Collaboration has broad appeal as a solution to complex social problems. This is not a new approach: the UK public sector has a long history of cooperation with the voluntary and private sectors. Still, there are several trends that have shaped contemporary forms of collaboration: the persistence of ‘wicked problems’, the ‘move to privatize’, and the ‘move to partner’.[2]


‘Wicked problems’ are those social, public and economic problems for which there are no clear answers, definitions, or links between cause and effect.[3] Examples include homelessness, chronic unemployment or educational underachievement. Causes and solutions to ‘wicked problems’ are often intensely debated in Parliament (and around the dinner table), but progress has been slow. These kinds of problems are not likely to just go away. If anything, they are likely to become more complicated, perhaps because of the ‘move to privatize’. 


In addition to actual privatization, the ‘move to privatize’ relates to a set of public service reforms beginning in the 1980s that centered around applying private sector logics to government operations. A central belief was that market forces could increase efficiency and quality in the delivery of public services.
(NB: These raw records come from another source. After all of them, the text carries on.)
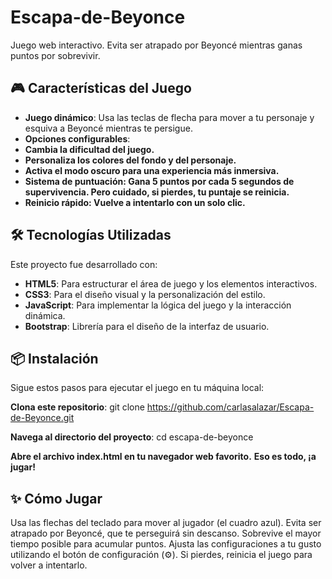 # Escapa-de-Beyonce
Juego web interactivo. Evita ser atrapado por Beyoncé mientras ganas puntos por sobrevivir.

## 🎮 Características del Juego
- **Juego dinámico**: Usa las teclas de flecha para mover a tu personaje y esquiva a Beyoncé mientras te persigue.
- **Opciones configurables**:
- **Cambia la dificultad del juego.**
- **Personaliza los colores del fondo y del personaje.**
- **Activa el modo oscuro para una experiencia más inmersiva.**
- **Sistema de puntuación: Gana 5 puntos por cada 5 segundos de supervivencia. Pero cuidado, si pierdes, tu puntaje se reinicia.**
- **Reinicio rápido: Vuelve a intentarlo con un solo clic.**

## 🛠️ Tecnologías Utilizadas
Este proyecto fue desarrollado con:

- **HTML5**: Para estructurar el área de juego y los elementos interactivos.
- **CSS3**: Para el diseño visual y la personalización del estilo.
- **JavaScript**: Para implementar la lógica del juego y la interacción dinámica.
- **Bootstrap**: Librería para el diseño de la interfaz de usuario.

## 📦 Instalación
Sigue estos pasos para ejecutar el juego en tu máquina local:

**Clona este repositorio**:
git clone https://github.com/carlasalazar/Escapa-de-Beyonce.git

**Navega al directorio del proyecto**:
cd escapa-de-beyonce

**Abre el archivo index.html en tu navegador web favorito.**
**Eso es todo, ¡a jugar!**

## ✨ Cómo Jugar
Usa las flechas del teclado para mover al jugador (el cuadro azul).
Evita ser atrapado por Beyoncé, que te perseguirá sin descanso.
Sobrevive el mayor tiempo posible para acumular puntos.
Ajusta las configuraciones a tu gusto utilizando el botón de configuración (⚙️).
Si pierdes, reinicia el juego para volver a intentarlo.
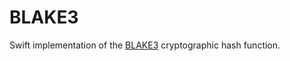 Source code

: # BLAKE3

Swift implementation of the [BLAKE3](https://github.com/BLAKE3-team/BLAKE3) cryptographic hash function.
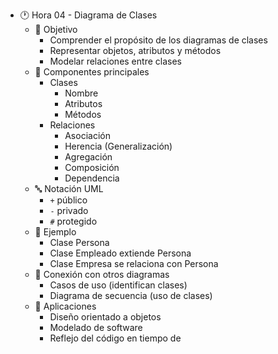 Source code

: - 🕐 Hora 04 - Diagrama de Clases
  - 🎯 Objetivo
    - Comprender el propósito de los diagramas de clases
    - Representar objetos, atributos y métodos
    - Modelar relaciones entre clases
  - 📌 Componentes principales
    - Clases
      - Nombre
      - Atributos
      - Métodos
    - Relaciones
      - Asociación
      - Herencia (Generalización)
      - Agregación
      - Composición
      - Dependencia
  - 🔤 Notación UML
    - `+` público
    - `-` privado
    - `#` protegido
  - 🧩 Ejemplo
    - Clase Persona
    - Clase Empleado extiende Persona
    - Clase Empresa se relaciona con Persona
  - 🔗 Conexión con otros diagramas
    - Casos de uso (identifican clases)
    - Diagrama de secuencia (uso de clases)
  - 🧠 Aplicaciones
    - Diseño orientado a objetos
    - Modelado de software
    - Reflejo del código en tiempo de
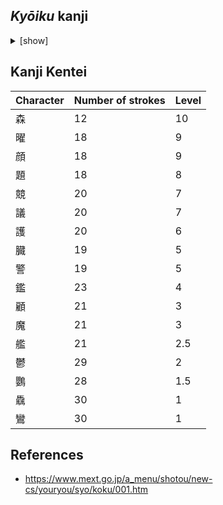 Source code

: ## _Kyōiku_ kanji

<details>
<summary>[show]</summary>

| Character | Number of strokes | Grade |
|---|---|---|
| 森 | 12 | 1 |
| 曜 | 18 | 2 |
| 顔 | 18 | 2 |
| 題 | 18 | 3 |
| 競 | 20 | 4 |
| 議 | 20 | 4 |
| 護 | 20 | 5 |
| 臓 | 19 | 6 |
| 警 | 19 | 6 |

</details>

## Kanji Kentei

| Character | Number of strokes | Level |
|---|---|---|
| 森 | 12 | 10 |
| 曜 | 18 | 9 |
| 顔 | 18 | 9 |
| 題 | 18 | 8 |
| 競 | 20 | 7 |
| 議 | 20 | 7 |
| 護 | 20 | 6 |
| 臓 | 19 | 5 |
| 警 | 19 | 5 |
| 鑑 | 23 | 4 |
| 顧 | 21 | 3 |
| 魔 | 21 | 3 |
| 艦 | 21 | 2.5 |
| 鬱 | 29 | 2 |
| 鸚 | 28 | 1.5 |
| 驫 | 30 | 1 |
| 鸞 | 30 | 1 |

## References

* https://www.mext.go.jp/a_menu/shotou/new-cs/youryou/syo/koku/001.htm
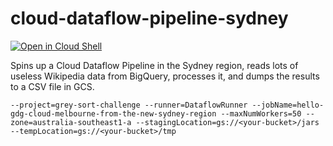 # cloud-dataflow-pipeline-sydney
[![Open in Cloud Shell](http://gstatic.com/cloudssh/images/open-btn.svg)](https://console.cloud.google.com/cloudshell/open?git_repo=https%3A%2F%2Fgithub.com%2Fshinesolutions%2Fcloud-dataflow-sydney&page=shell&tutorial=tutorial.md)

Spins up a Cloud Dataflow Pipeline in the Sydney region, reads lots of useless Wikipedia data from BigQuery, processes it, and dumps the results to a CSV file in GCS.


`--project=grey-sort-challenge
 --runner=DataflowRunner
 --jobName=hello-gdg-cloud-melbourne-from-the-new-sydney-region
 --maxNumWorkers=50
 --zone=australia-southeast1-a
 --stagingLocation=gs://<your-bucket>/jars
 --tempLocation=gs://<your-bucket>/tmp`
There were many indirect policy tools used to embed these market forces, including selling state-owned assets and enterprises; contracting out public services to reduce state-monopoly delivery; and encouraging private sector delivery of government services.[4] Given these ideals, governments increasingly turned to third parties to provide core public goods and services. As the number of provider organizations grew, so too did fragmentation in local systems as well as competition between members of those systems.[5]
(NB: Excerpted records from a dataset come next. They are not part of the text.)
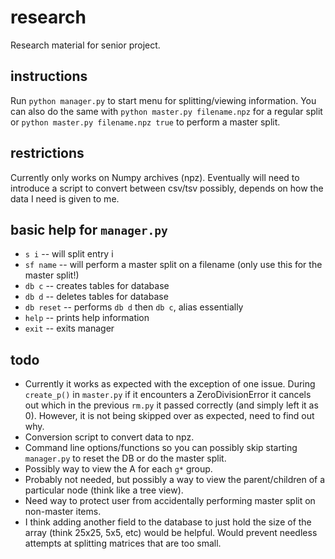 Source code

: # research
Research material for senior project.

## instructions

Run `python manager.py` to start menu for splitting/viewing information. You can also do the same with `python master.py filename.npz` for a regular split or `python master.py filename.npz true` to perform a master split.

## restrictions

Currently only works on Numpy archives (npz). Eventually will need to introduce a script to convert between csv/tsv possibly, depends on how the data I need is given to me.

## basic help for `manager.py`

* `s i` -- will split entry i
* `sf name` -- will perform a master split on a filename (only use this for the master split!)
* `db c` -- creates tables for database
* `db d` -- deletes tables for database
* `db reset` -- performs `db d` then `db c`, alias essentially
* `help` -- prints help information
* `exit` -- exits manager

## todo

* Currently it works as expected with the exception of one issue. During `create_p()` in `master.py` if it encounters a ZeroDivisionError it cancels out which in the previous `rm.py` it passed correctly (and simply left it as 0). However, it is not being skipped over as expected, need to find out why.
* Conversion script to convert data to npz.
* Command line options/functions so you can possibly skip starting `manager.py` to reset the DB or do the master split.
* Possibly way to view the A for each `g*` group.
* Probably not needed, but possibly a way to view the parent/children of a particular node (think like a tree view).
* Need way to protect user from accidentally performing master split on non-master items.
* I think adding another field to the database to just hold the size of the array (think 25x25, 5x5, etc) would be helpful. Would prevent needless attempts at splitting matrices that are too small.
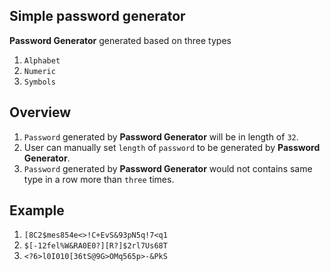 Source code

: Simple password generator
--
**Password Generator** generated based on three types
1. `Alphabet`
2. `Numeric`
3. `Symbols`

Overview
--
1. `Password` generated by **Password Generator** will be in length of `32`.
2. User can manually set `length` of `password` to be generated by **Password Generator**.
3. `Password` generated by **Password Generator** would not contains same type in a row more than `three` times.

Example
--
1. `[8C2$mes854e<>!C+EvS&93pN5q!7<q1`
2. `$[-12fel%W&RA0E0?][R?]$2rl7Us68T`
3. `<?6>l0I010[36tS@9G>OMq565p>-&PkS` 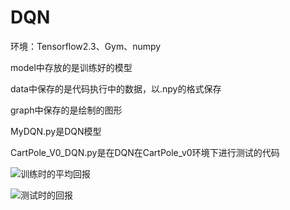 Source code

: # DQN

环境：Tensorflow2.3、Gym、numpy

model中存放的是训练好的模型

data中保存的是代码执行中的数据，以.npy的格式保存

graph中保存的是绘制的图形

MyDQN.py是DQN模型

CartPole_V0_DQN.py是在DQN在CartPole_v0环境下进行测试的代码

![训练时的平均回报](http://github.com/Qingrenn/ML-CV/tree/main/RL/Exercise3-DQN/graph/mean_rewards.png)

![测试时的回报](http://github.com/Qingrenn/ML-CV/tree/main/RL/Exercise3-DQN/graph/train_scores.png)
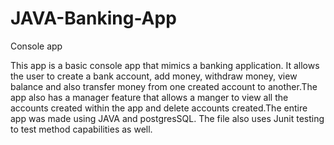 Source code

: # JAVA-Banking-App
Console app


This app is a basic console app that mimics a banking application. It allows the user to create a bank account, add money, withdraw money,
view balance and also transfer money from one created account to another.The app also has a manager feature that allows a manger to 
view all the accounts created within the app and delete accounts created.The entire app was made using JAVA and postgresSQL. 
The file also uses Junit testing to test method capabilities as well.
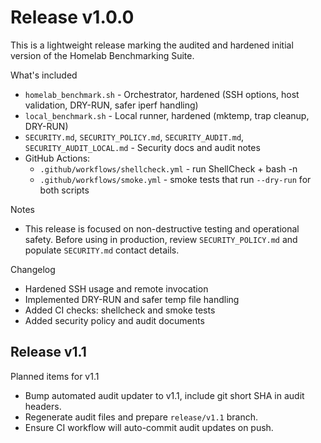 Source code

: # Release v1.0.0

This is a lightweight release marking the audited and hardened initial version of the Homelab Benchmarking Suite.

What's included

- `homelab_benchmark.sh` - Orchestrator, hardened (SSH options, host validation, DRY-RUN, safer iperf handling)
- `local_benchmark.sh` - Local runner, hardened (mktemp, trap cleanup, DRY-RUN)
- `SECURITY.md`, `SECURITY_POLICY.md`, `SECURITY_AUDIT.md`, `SECURITY_AUDIT_LOCAL.md` - Security docs and audit notes
- GitHub Actions:
  - `.github/workflows/shellcheck.yml` - run ShellCheck + bash -n
  - `.github/workflows/smoke.yml` - smoke tests that run `--dry-run` for both scripts

Notes

- This release is focused on non-destructive testing and operational safety. Before using in production, review `SECURITY_POLICY.md` and populate `SECURITY.md` contact details.

Changelog

- Hardened SSH usage and remote invocation
- Implemented DRY-RUN and safer temp file handling
- Added CI checks: shellcheck and smoke tests
- Added security policy and audit documents

## Release v1.1

Planned items for v1.1

- Bump automated audit updater to v1.1, include git short SHA in audit headers.
- Regenerate audit files and prepare `release/v1.1` branch.
- Ensure CI workflow will auto-commit audit updates on push.

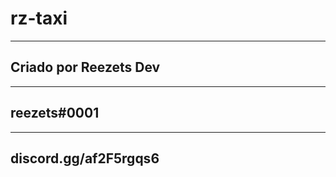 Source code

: # rz-taxi

---------------------
Criado por Reezets Dev
---------------------

---------------------
reezets#0001
---------------------

---------------------
discord.gg/af2F5rgqs6
---------------------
Perhaps as a response to such complexity, we have seen a ‘move to partner’, with growing recognition from “professionals, foundations, researchers, government agencies, and groups of organizations and volunteers” of a “clear need for greater communication, collaboration, and coordination of organizational efforts to achieve desired outcomes in local communities.”[6] As some issues cannot be addressed in isolation, partnering allows stakeholders to “jointly address seemingly borderless problems”[7] towards achieving outcomes for communities. The 10 projects we spoke to gave four broad justifications for collaborating:


  • To share financial and service delivery responsibility across organizations and sectors.
  • To give members of communities a more significant role in shaping and delivering services which affect them.
  • To deliver better overall impact and value.
  • To make the public sector a better place to work.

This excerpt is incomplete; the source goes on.